The Canary’s new print edition is funded by an investment the company received last year, after it dissolved its staff co-operative structure set up in 2022 and took on a major shareholder.

Cecil Hetherington, founder of Northern Irish website Used Cars NI and chair of home sales platform Propertypal, was appointed a director of the newsbrand in August

A company owned by Hetherington, Ulidia Investments, holds between 25% and 50% of the Canary’s shares.

The company does not disclose the size of the investment from Hetherington, but it has led to a boost of the Canary’s Instagram following from 9,000 to 200,000 “in the space of nine months”, increased its content coverage with an expanded team and supported a Youtube relaunch for June 2026.

“We produce upwards of 40 articles a day, and are currently working on redoing our entire Youtube channel with around 16 individual shows now by the end of the year,” Topple said.

The Canary’s team has expanded from ten to 50, he said.
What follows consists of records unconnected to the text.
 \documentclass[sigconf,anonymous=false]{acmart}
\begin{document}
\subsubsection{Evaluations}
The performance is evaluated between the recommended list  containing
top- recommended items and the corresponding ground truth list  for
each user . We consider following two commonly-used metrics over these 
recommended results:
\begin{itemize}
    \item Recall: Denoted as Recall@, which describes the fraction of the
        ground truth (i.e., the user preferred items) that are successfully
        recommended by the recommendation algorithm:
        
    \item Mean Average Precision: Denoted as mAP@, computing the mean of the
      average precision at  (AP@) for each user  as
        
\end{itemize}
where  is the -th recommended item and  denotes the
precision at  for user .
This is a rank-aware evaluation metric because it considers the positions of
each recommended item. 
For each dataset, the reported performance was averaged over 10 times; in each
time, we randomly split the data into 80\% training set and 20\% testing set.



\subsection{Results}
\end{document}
Some 20 of the 50 are full-time, with 30 part-time, plus “a bank of around 20 freelancers,” said Topple.

The three new full-time hires include a layout subeditor, a fashion editor, and a sports editor, with Topple adding that most original content will come from its pre-existing team which will keep costs low.

“We’d have a dedicated team working on that and delivering content specifically for the print edition,” said Topple.

According to Similarweb, the Canary attracts around 500,000 websites visits per month of which 60% are based in the UK.

‘No one’s done this in decades’

The Canary has opted to launch its paper at a time when most national print papers are seeing a decline in print circulation. This year, Reach joined other national titles in pulling its public circulation figures for national papers including the Mirror, Express and Star. It also comes at a time of print sites being closed across the UK or major publishers combining print operations.

The last UK national newspaper launch, positive newsbrand The New Day, was launched by Reach (then called Trinity Mirror) in 2016 and lasted just two months.

“We’re not daft. We know that this is a big undertaking,” said Topple, adding he keeps “getting raised eyebrows”.

“When we spoke to the printers initially, they were like, you do realise no one’s done this in decades, and I was like, well, yes, of course,” he said.

Topple added the current distribution of 25,000 copies is “an underestimate of the potential that we could shift, but we don’t [want to] over egg the situation”.

“It’s likely that we’ll upscale from there,” he said, adding research has been carried out to identify hotspots where “multiple demographics marry into potential high demand for a Canary print edition”, and it has established “good networks of local left wing people across the country” through its coverage in the the run up to local elections.

Topple believes the title could sell 100,000 copies a day, which would put it at around the same level as The i Paper and the Daily Express.

He believes the paper will reach break even, or even turn a profit, but said: “This particular revenue stream is not being done for that purpose… We’re doing it because it needs to be done, and we have the capabilities to do it.”

The title will carry print advertising sold by an “ethical ad agency” that the Canary already works with.

Currently some 80% of the Canary’s revenue stream is made up of regular reader donations (similar to The Guardian model) and 20% website advertising, which is mostly sponsored content.